_Prompt:_
Find the lines of the material below that include the string "cambered", then copy each one.

_Supplied information:_
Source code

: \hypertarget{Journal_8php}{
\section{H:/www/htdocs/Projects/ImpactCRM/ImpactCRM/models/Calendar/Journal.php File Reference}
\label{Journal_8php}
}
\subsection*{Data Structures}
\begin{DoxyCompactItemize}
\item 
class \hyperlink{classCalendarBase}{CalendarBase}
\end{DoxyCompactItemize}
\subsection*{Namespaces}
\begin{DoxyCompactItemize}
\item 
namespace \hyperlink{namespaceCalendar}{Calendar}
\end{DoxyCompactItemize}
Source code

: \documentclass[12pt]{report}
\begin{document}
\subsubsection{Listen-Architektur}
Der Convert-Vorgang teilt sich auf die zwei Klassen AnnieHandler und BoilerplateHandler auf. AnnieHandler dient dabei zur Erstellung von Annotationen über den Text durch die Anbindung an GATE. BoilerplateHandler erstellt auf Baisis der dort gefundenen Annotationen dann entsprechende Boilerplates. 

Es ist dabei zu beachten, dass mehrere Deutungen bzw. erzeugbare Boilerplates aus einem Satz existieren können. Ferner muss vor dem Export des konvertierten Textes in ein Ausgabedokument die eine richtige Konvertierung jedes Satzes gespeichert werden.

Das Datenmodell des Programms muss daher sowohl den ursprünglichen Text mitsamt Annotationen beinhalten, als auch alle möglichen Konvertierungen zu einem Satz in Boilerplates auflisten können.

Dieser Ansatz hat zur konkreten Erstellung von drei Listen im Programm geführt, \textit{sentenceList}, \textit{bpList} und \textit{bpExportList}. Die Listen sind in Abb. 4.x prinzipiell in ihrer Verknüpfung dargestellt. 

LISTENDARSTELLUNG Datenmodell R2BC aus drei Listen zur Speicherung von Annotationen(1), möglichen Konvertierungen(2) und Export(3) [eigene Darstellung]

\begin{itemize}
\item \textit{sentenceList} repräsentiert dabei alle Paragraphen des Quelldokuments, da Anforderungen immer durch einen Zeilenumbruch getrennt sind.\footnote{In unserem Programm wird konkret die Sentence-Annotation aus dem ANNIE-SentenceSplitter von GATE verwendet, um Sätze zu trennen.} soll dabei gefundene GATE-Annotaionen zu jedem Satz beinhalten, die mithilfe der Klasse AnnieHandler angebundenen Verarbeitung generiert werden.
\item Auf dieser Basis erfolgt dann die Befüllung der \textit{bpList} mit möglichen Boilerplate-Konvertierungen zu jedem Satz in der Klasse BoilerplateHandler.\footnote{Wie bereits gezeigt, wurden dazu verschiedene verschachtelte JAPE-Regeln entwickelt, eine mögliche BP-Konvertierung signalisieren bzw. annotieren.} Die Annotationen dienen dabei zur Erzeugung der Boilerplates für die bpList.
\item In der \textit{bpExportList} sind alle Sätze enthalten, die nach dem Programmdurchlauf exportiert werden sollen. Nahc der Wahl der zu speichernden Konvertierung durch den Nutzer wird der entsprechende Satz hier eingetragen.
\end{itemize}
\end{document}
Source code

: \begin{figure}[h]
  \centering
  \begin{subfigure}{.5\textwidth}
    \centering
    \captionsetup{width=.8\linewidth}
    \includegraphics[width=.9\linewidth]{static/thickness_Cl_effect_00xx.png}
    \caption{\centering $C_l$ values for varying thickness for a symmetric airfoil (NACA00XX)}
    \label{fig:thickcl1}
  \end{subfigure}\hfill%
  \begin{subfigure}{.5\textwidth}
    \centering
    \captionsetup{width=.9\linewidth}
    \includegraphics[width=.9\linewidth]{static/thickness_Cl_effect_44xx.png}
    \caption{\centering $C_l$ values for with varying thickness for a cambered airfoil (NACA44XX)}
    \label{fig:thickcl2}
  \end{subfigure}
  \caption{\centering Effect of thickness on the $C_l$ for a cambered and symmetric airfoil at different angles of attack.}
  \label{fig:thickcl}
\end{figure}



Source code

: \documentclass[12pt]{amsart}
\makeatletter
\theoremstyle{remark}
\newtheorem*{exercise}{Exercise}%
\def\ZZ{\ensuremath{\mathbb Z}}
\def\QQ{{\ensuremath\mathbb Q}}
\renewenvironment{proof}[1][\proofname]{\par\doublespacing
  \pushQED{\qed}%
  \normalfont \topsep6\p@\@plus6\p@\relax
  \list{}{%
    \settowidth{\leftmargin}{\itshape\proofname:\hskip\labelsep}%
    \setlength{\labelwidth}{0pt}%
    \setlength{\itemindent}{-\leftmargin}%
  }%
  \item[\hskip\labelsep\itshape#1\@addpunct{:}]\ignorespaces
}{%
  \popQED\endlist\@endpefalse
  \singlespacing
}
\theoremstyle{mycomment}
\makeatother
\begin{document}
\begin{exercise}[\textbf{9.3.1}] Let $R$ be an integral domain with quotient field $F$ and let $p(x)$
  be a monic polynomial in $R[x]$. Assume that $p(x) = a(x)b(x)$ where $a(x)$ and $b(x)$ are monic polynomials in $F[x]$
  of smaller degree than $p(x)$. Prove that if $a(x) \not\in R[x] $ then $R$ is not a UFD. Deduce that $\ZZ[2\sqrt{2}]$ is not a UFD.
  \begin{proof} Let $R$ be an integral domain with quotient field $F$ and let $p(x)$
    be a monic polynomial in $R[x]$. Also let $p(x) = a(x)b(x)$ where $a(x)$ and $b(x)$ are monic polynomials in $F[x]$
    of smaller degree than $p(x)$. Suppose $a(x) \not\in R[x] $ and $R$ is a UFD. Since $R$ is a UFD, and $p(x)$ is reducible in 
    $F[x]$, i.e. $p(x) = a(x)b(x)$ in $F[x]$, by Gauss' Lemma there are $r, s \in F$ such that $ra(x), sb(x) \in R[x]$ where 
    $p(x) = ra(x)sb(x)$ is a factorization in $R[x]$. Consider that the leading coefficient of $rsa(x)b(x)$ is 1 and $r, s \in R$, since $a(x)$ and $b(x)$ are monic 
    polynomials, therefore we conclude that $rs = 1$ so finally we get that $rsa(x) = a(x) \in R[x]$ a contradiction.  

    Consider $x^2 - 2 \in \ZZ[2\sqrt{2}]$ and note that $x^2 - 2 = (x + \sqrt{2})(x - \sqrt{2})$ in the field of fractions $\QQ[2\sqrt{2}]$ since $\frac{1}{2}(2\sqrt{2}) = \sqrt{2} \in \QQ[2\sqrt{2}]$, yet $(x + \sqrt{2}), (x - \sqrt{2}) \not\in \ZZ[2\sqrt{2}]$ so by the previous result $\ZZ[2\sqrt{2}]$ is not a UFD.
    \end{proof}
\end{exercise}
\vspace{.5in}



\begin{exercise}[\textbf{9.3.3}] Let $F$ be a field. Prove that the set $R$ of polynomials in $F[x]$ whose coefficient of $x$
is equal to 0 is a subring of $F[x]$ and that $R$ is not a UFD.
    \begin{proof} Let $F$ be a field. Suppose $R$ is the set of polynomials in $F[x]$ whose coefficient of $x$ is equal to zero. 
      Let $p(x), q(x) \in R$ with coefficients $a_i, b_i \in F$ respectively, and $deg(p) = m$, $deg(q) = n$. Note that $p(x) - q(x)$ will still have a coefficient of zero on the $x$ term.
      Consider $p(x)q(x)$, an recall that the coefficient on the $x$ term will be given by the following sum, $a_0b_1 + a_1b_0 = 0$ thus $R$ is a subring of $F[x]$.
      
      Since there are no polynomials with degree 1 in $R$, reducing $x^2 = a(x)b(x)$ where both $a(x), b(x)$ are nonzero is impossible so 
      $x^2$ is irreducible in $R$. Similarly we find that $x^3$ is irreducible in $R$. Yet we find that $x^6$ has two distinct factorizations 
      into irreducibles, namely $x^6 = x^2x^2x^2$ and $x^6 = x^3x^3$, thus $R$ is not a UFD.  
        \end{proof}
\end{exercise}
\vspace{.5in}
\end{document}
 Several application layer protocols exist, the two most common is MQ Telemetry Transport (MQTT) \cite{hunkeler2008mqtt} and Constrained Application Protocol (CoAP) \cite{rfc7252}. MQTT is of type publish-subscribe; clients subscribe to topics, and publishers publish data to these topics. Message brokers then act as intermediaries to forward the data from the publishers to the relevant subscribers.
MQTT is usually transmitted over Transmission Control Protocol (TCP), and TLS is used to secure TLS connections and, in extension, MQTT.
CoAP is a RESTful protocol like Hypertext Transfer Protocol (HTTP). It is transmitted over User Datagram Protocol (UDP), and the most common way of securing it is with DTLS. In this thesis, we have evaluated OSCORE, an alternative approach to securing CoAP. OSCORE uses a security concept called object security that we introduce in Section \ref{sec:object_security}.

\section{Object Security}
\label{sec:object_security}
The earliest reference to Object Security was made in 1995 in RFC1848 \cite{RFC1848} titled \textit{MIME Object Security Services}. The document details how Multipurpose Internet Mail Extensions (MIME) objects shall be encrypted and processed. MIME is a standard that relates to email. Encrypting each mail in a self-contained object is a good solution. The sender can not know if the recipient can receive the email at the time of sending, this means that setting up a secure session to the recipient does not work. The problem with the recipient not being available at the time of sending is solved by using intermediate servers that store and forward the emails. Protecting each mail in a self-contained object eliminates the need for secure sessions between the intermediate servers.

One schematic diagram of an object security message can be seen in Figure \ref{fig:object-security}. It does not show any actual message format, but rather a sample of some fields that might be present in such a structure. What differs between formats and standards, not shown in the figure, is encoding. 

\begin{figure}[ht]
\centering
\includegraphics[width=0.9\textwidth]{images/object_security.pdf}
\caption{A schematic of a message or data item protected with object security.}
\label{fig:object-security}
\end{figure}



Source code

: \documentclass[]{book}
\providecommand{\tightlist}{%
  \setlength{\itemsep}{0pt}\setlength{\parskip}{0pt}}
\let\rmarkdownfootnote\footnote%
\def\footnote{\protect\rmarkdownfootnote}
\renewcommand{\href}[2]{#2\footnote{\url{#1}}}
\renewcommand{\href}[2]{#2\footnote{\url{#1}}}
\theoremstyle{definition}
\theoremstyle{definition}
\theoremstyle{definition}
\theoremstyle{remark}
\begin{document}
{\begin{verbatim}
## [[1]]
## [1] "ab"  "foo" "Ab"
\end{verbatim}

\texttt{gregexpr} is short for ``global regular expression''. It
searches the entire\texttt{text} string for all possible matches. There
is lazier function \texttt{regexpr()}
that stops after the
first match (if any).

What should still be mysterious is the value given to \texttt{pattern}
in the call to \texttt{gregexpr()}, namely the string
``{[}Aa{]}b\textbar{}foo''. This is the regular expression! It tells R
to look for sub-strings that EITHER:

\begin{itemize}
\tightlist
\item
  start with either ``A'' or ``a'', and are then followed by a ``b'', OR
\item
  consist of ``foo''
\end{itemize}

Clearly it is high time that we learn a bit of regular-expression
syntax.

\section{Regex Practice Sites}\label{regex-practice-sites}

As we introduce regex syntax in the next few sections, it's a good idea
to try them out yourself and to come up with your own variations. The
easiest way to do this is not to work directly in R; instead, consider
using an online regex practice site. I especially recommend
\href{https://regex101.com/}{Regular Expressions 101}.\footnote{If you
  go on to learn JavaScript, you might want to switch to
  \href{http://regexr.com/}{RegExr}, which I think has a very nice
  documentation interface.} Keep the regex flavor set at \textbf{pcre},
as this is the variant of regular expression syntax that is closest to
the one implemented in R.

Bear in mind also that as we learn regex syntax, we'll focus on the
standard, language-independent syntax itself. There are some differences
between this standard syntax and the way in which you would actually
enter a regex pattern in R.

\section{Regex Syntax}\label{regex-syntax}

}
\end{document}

_Answer to this task:_
    \caption{\centering $C_l$ values for with varying thickness for a cambered airfoil (NACA44XX)}
  \caption{\centering Effect of thickness on the $C_l$ for a cambered and symmetric airfoil at different angles of attack.}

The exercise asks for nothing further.